Fighting Robot for War: Draft Sketches
Fighting Robot for War: Draft Sketches

"Uran-9" is a good vehicle armed with a 30-mm 2A42 cannon, the closest to the variant proposed below, but at the same time retaining all the shortcomings of exhibition combat robots.

Why not immediately think and create a model of a combat robot that will immediately, without any reservations, be suitable for war? Hastily baked exhibition samples to a certain extent disorient the command, which is forced to choose from models that are clearly unsuitable for combat conditions, when the enemy will beat them with everything that they have. Hence the well-known coldness of the army to the already available samples of combat robots. Now, if there was such a sample, which at first glance would have been a combat vehicle, then, perhaps, it would not have rusted with the order.

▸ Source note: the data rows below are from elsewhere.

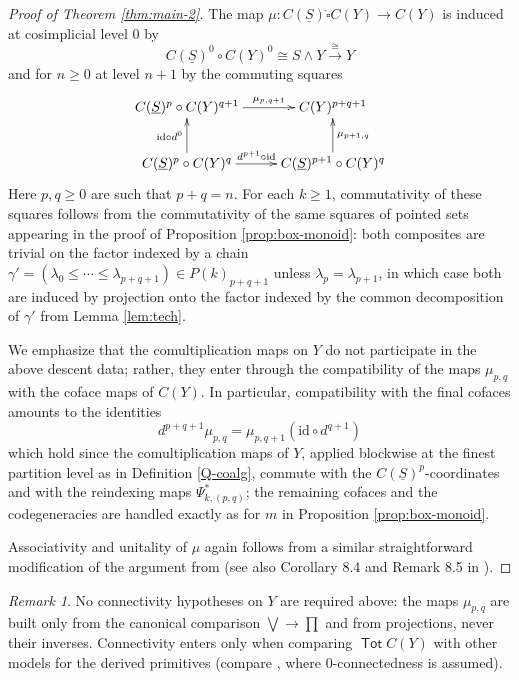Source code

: \documentclass[12pt]{amsart}
\theoremstyle{definition}
\theoremstyle{remark}
\newtheorem{remark}[subsection]{Remark}
\newcommand{\Tot}{\operatorname{\mathsf{Tot}}}
\newcommand{\id}{\mathrm{id}}
\newcommand{\boxcirc}{\mathring{\square}}
\newcommand{\uS}{\underline{S}}
\begin{document}
\begin{proof}[Proof of Theorem \ref{thm:main-2}]
    The map $\mu \colon C(\uS)\boxcirc C(Y)\to C(Y)$ is induced at cosimplicial level $0$ by \[ C(\uS)^0\circ C(Y)^0\cong S\wedge Y\xrightarrow{\cong} Y\] and for $n\geq 0$ at level $n+1$ by the commuting squares \[\xymatrix{
        C(\uS)^{p}\circ C(Y)^{q+1} \ar[r]^-{\mu_{p,q+1}} 
        &
        C(Y)^{p+q+1}
        \\
        C(\uS)^{p} \circ C(Y)^{q} \ar[u]^-{\id \circ d^0} \ar[r]^-{d^{p+1} \circ \id}
        &
        C(\uS)^{p+1}\circ C(Y)^{q} \ar[u]_-{\mu_{p+1,q}}
    }\]
    Here $p,q\geq 0$ are such that $p+q=n$. For each $k\geq 1$, commutativity of these squares follows from the commutativity of the same squares of pointed sets appearing in the proof of Proposition \ref{prop:box-monoid}: both composites are trivial on the factor indexed by a chain $\gamma'=(\lambda_0\leq \cdots \leq \lambda_{p+q+1})\in P(k)_{p+q+1}$ unless $\lambda_p=\lambda_{p+1}$, in which case both are induced by projection onto the factor indexed by the common decomposition of $\gamma'$ from Lemma \ref{lem:tech}.

    We emphasize that the comultiplication maps on $Y$ do not participate in the above descent data; rather, they enter through the compatibility of the maps $\mu_{p,q}$ with the coface maps of $C(Y)$. In particular, compatibility with the final cofaces amounts to the identities \[ d^{p+q+1} \mu_{p,q}=\mu_{p,q+1} (\id \circ d^{q+1})\] which hold since the comultiplication maps of $Y$, applied blockwise at the finest partition level as in Definition \ref{Q-coalg}, commute with the $C(\uS)^p$-coordinates and with the reindexing maps $\Psi_{k,(p,q)}^*$; the remaining cofaces and the codegeneracies are handled exactly as for $m$ in Proposition \ref{prop:box-monoid}.
    
    Associativity and unitality of $\mu$ again follows from a similar straightforward modification of the  argument from \cite[Proposition 5.8]{Clark-1} (see also Corollary 8.4 and Remark 8.5 in  \cite{Clark-1}).
\end{proof}

\begin{remark}
    No connectivity hypotheses on $Y$ are required above: the maps $\mu_{p,q}$ are built only from the canonical comparison $\bigvee \to \prod$ and from projections, never their inverses. Connectivity enters only when comparing $\Tot C(Y)$ with other models for the derived primitives (compare \cite[Corollary 8.4]{Clark-1}, where $0$-connectedness is assumed).
\end{remark}
\end{document}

Since the situation in the world is clearly warming up, then, in my opinion, it is advisable to offer some sketches for the project of a combat robot specifically for war.

Although I am most disposed towards automatic combat strike vehicles, which are able to operate mostly autonomously, nevertheless, I think that the creation of a robot within the framework of the existing concept of an immediate infantry support vehicle is quite expedient. Within the framework of this concept, the combat robot found, upon closer analysis, an unusually large number of goals and objectives.

Better to put a piece of iron under fire

Since the basic requirements for a combat vehicle are determined by the likely tactics of its use, you need to carefully look at what the combat robot will do.

It is usually believed that the robot should be a mobile platform - a carrier of weapons (usually large-caliber machine guns, automatic grenade launchers, various guided missiles), the main task of which is to fire, supporting the infantry, for example, in an attack, in the assault on fortified positions … However, the existing types of robots, firstly, are poorly armed for such a purpose, and, secondly, they duplicate existing military equipment (for example, armored personnel carriers or infantry fighting vehicles, which have approximately the same set of weapons and a 30-mm automatic cannon, which robots have No). In addition, a tank with its cannon is an incomparably more weighty argument in providing fire support to the infantry than a “machine gun with a motor”. It is hardly possible to hope that relatively light combat robots will receive powerful artillery weapons and will be able to replace tanks or self-propelled guns. A rocket launcher can be installed on a robot, but this is already the path to an autonomous strike robot, since it is quite obvious that such a robot cannot act together with the infantry; with each shot, the infantry will be forced to scatter and take cover from a powerful jet of reactive gases.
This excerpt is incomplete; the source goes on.